____ DATA PROVIDED

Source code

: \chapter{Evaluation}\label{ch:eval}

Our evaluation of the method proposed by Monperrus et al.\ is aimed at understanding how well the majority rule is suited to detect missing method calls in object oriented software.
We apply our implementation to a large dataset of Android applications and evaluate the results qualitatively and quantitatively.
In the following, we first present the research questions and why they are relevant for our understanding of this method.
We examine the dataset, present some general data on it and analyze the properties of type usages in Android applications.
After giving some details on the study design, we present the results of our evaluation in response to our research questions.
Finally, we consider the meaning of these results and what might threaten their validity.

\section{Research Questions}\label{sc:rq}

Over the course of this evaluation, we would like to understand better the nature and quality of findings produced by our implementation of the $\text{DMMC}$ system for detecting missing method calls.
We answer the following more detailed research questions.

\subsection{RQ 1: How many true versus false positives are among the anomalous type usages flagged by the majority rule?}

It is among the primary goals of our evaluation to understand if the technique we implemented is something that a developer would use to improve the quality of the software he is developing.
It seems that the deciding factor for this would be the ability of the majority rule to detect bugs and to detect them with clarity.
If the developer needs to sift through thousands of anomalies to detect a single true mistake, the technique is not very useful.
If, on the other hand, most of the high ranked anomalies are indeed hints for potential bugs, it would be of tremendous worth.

________
____ DATA PROVIDED

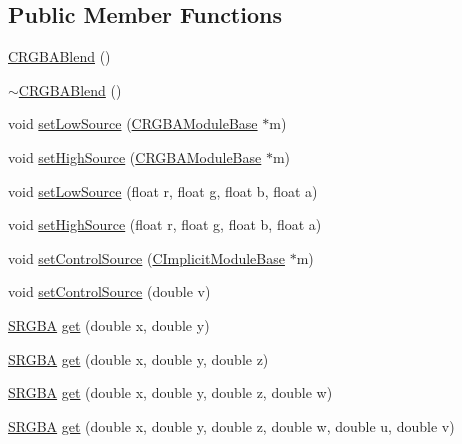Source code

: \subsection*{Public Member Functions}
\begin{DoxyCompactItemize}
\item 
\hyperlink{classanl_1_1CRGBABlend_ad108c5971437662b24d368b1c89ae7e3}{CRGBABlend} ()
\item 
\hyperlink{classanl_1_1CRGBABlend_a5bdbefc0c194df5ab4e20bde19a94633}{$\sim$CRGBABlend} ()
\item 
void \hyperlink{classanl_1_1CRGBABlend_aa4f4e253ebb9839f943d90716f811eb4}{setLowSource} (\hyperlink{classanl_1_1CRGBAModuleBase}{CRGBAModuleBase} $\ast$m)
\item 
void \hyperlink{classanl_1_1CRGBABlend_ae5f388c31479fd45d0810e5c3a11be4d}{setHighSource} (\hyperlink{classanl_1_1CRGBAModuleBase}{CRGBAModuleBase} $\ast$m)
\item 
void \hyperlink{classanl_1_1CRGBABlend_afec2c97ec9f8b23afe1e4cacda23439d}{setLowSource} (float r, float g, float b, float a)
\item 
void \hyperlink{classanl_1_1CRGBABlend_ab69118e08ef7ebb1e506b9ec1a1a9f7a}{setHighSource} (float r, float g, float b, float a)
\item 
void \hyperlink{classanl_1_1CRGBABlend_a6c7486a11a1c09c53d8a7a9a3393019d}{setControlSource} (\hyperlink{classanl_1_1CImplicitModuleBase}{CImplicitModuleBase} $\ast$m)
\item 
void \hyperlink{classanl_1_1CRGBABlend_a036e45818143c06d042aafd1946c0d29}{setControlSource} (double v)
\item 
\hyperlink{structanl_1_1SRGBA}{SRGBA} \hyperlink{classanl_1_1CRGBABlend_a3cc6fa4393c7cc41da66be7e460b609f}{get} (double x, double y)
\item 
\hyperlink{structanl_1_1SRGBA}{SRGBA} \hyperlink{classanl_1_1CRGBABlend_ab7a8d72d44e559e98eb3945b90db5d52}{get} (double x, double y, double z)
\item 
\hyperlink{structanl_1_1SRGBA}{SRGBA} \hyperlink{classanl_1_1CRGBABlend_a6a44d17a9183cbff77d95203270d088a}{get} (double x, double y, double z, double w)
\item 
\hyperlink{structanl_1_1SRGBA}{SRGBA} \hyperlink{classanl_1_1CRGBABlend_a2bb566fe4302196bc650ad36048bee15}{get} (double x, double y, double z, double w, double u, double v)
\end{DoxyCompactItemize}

________
____ DATA PROVIDED

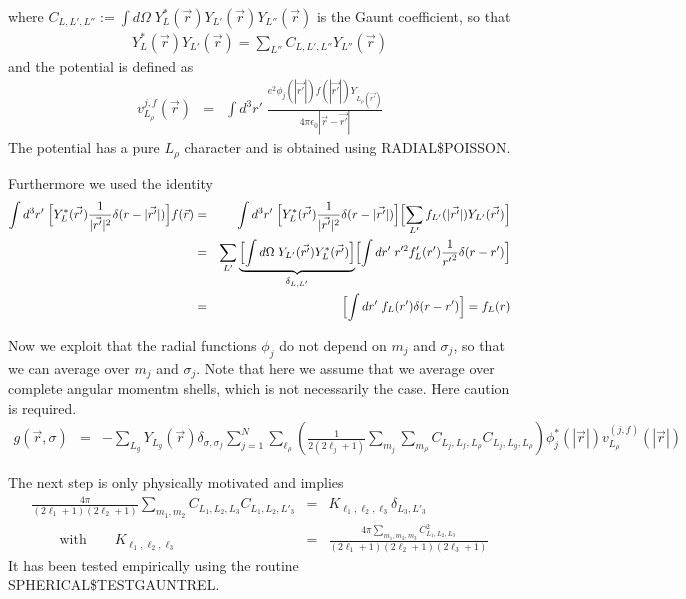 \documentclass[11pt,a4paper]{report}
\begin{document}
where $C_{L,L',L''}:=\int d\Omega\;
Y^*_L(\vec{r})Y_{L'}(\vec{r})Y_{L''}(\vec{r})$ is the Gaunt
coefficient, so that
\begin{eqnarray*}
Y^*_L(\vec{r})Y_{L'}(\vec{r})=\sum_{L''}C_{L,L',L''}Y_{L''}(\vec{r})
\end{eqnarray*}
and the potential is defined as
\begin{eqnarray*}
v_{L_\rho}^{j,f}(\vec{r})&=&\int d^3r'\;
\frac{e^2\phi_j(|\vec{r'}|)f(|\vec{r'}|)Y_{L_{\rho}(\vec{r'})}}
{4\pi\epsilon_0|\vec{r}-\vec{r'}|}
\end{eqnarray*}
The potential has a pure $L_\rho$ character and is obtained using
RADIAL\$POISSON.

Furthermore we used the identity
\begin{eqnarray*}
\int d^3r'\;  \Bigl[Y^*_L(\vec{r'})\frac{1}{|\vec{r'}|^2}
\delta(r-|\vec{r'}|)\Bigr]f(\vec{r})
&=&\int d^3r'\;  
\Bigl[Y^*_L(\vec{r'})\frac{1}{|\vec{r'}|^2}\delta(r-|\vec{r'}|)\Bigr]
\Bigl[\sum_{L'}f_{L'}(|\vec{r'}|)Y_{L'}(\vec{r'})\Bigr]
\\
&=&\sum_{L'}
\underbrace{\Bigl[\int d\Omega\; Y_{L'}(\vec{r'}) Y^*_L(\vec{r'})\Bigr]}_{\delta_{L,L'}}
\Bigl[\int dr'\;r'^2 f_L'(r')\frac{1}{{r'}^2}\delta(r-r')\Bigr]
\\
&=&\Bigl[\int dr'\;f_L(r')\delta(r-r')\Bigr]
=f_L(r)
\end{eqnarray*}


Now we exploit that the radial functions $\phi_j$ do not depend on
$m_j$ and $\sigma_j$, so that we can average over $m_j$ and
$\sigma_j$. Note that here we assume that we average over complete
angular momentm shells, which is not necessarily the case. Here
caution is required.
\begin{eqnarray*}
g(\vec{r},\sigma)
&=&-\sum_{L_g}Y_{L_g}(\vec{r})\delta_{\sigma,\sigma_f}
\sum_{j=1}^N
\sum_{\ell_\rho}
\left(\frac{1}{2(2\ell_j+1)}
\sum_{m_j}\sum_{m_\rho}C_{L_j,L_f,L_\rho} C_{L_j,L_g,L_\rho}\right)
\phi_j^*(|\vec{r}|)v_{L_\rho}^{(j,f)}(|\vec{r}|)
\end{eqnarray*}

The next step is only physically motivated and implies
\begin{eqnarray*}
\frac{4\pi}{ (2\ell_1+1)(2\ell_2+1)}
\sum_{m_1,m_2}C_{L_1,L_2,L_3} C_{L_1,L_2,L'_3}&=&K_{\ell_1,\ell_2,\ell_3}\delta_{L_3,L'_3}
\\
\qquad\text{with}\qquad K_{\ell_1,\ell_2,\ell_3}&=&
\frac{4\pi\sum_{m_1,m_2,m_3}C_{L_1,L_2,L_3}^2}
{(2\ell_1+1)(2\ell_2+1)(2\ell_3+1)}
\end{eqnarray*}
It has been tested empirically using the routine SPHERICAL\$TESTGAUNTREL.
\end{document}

________

# [PROBLEM STATEMENT]
Give the number of lines in the entries that contain the word "setControlSource", without any other words.

# [TASK RESULT]
2